§ **Exercise**
A complete answer lists every line of the entries below where the string "Kazz" appears.

%%

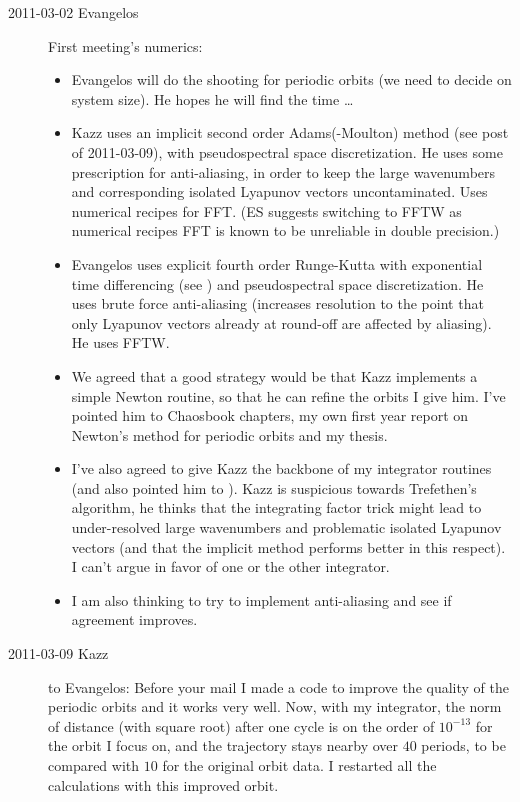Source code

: \begin{description}
\item[2011-03-02 Evangelos] First meeting's numerics:
\begin{itemize}
 \item Evangelos will do the shooting for periodic orbits
	(we need to decide on system size). He hopes he will find the time \ldots
 \item Kazz uses an implicit second order Adams(-Moulton) method (see post of
	2011-03-09), with pseudospectral space discretization.
	He uses some prescription for anti-aliasing, in order to keep the large wavenumbers
	and corresponding isolated Lyapunov vectors uncontaminated. Uses numerical
	recipes for FFT. (ES suggests switching to FFTW as numerical recipes FFT is
	known to be unreliable in double precision.)
 \item Evangelos uses explicit fourth order Runge-Kutta with exponential
	time differencing (see ) and pseudospectral space
	discretization. He uses brute force anti-aliasing (increases resolution
	to the point that only Lyapunov vectors already at round-off are affected by
	aliasing). He uses FFTW.
 \item We agreed that a good strategy would be that Kazz implements a simple
	Newton routine, so that he can refine the orbits I give him. I've
	pointed him to Chaosbook chapters, my own first year report on Newton's
	method for periodic orbits and my thesis.
 \item I've also agreed to give Kazz the backbone of my integrator routines
	(and also pointed him to ). Kazz is suspicious towards
	Trefethen's algorithm, he thinks that the integrating factor trick might
	lead to under-resolved large wavenumbers and problematic isolated
	Lyapunov vectors (and that the implicit method performs better in this
	respect). I can't argue in favor of one or the other integrator.
 \item I am also thinking to try to implement anti-aliasing and see
	if agreement improves.
\end{itemize}

\item[2011-03-09 Kazz] to Evangelos:
Before your mail I made a code to improve the quality of the periodic orbits
and it works very well. Now, with my integrator, the norm of distance
(with square root) after one cycle is on the order of $10^{-13}$ for the orbit
I focus on, and the trajectory stays nearby over $40$ periods, to be compared
with $10$ for the original orbit data. I restarted all the calculations
with this improved orbit.


\end{description}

%%

§ **Solution**
 \item Kazz uses an implicit second order Adams(-Moulton) method (see post of
 \item We agreed that a good strategy would be that Kazz implements a simple
 \item I've also agreed to give Kazz the backbone of my integrator routines
	(and also pointed him to ). Kazz is suspicious towards
\item[2011-03-09 Kazz] to Evangelos:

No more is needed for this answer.